On the Windows and Devices side of the house, moving users to Windows 10 remains Mission No. 1. The noticeably slimmed-down Windows and Devices Group chief Terry Myerson remains the head of the increasingly large group that includes Microsoft's Surface, gaming and Windows Server engineering teams. Monetizing the Windows business through optional subscription plans like Windows 10 Enterprise E3 and E5, incorporation of ads in Windows, Outlook Premium and Xbox Game Pass are all top of mind right now.

Since his appointment as CEO in February 2014, Nadella has focused intently on Microsoft's corporate culture. Though many of us jaded tech reporters roll our eyes (guilty as charged) when we hear terms like "growth mindset" and "growth hacking," Nadella is a big advocate of these concepts. He has said repeatedly he considers the most important part of his job as CEO to remake Microsoft's culture.

Microsoft's Chief Human Resource Officer Kathleen Hogan, at Nadella's behest, has been instrumental in Microsoft's cultural change. The concept that "we're not people who 'know it all,' but rather, we aspire to be a culture of people who want to 'learn it all'" is having its moment at Microsoft these days.

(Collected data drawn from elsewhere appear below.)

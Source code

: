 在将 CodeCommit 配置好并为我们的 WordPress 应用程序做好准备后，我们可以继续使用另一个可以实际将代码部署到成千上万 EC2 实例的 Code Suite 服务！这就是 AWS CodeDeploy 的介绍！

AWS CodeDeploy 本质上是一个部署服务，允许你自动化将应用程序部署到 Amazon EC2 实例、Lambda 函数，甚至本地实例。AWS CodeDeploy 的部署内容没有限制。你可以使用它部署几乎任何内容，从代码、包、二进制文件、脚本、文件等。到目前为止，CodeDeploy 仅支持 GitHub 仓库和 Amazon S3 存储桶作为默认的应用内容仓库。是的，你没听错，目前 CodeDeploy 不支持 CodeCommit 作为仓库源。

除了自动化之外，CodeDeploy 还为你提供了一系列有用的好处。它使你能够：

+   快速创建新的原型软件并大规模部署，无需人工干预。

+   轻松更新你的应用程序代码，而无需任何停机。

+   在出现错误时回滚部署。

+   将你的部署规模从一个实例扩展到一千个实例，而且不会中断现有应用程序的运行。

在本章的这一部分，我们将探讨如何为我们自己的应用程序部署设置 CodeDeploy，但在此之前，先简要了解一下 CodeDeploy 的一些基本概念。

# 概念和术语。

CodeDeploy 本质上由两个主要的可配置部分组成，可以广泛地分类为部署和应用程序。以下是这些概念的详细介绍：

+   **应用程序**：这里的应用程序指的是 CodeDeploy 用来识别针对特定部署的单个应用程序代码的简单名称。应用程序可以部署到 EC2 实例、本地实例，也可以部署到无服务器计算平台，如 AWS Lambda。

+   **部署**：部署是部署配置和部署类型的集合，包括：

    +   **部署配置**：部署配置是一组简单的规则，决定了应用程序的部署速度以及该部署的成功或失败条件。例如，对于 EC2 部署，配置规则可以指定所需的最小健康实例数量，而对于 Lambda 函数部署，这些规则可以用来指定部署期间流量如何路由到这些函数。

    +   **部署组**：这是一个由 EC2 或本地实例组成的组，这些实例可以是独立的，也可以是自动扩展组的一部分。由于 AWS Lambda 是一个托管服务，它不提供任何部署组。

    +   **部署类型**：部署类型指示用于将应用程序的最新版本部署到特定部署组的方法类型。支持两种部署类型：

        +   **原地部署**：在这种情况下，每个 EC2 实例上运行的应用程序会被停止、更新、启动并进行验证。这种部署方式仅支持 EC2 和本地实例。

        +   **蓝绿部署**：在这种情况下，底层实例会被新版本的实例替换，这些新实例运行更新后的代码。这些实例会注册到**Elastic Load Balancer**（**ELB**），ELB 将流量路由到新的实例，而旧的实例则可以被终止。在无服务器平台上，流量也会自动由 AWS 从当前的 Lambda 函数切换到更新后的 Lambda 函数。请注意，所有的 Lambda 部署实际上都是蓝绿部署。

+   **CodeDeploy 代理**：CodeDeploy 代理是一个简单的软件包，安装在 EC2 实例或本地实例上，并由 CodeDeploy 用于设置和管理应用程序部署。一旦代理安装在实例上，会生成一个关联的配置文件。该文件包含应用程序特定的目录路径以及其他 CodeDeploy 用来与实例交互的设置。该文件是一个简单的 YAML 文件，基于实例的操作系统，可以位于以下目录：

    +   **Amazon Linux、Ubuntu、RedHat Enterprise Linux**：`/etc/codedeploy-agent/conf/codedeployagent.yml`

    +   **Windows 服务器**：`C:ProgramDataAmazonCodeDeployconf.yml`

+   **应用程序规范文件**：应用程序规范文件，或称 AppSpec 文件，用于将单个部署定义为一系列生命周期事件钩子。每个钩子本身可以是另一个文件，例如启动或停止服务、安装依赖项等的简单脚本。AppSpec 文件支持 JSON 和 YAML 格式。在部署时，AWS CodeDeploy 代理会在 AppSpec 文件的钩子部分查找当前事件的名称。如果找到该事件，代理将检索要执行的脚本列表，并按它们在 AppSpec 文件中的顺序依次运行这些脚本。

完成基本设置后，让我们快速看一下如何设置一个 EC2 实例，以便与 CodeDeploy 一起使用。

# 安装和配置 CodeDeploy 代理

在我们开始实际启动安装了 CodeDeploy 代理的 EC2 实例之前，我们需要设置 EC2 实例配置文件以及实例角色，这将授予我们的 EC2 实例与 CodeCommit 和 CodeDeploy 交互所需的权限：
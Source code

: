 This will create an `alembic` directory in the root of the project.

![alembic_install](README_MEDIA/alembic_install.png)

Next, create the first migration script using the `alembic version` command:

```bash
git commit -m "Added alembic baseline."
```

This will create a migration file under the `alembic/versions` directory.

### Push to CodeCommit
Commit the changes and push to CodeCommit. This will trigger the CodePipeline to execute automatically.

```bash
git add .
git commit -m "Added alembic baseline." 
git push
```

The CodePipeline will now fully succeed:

Expect to hear a lot more about Microsoft and its culture in the next few months, as Nadella prepares to promote his book "Hit Refresh: The Quest to Rediscover Microsoft's Soul and Imagine a Better Future for Everyone," which is due out in September. The book is about "how a company rediscovered its soul," according to the promotional blurb, and will touch on everything from how Microsoft changed its approach to industry partnerships, to how the company is "exploring the potential impact to society and delivering [a] call to action for world leaders."

Back here on Earth, I'm expecting Microsoft's fiscal 2018 to be a year of continued focus on Azure, Office 365, Windows 10, LinkedIn/Dynamics and Microsoft's attempt to find a new niche in the mobile space. Microsoft will focus its messaging on futuristic topics like AI, mixed reality and Minecraft, but the real story for the company and its partners will be how Redmond keeps the on-premises business rolling while working to transition more of its revenues to the cloud/subscription model.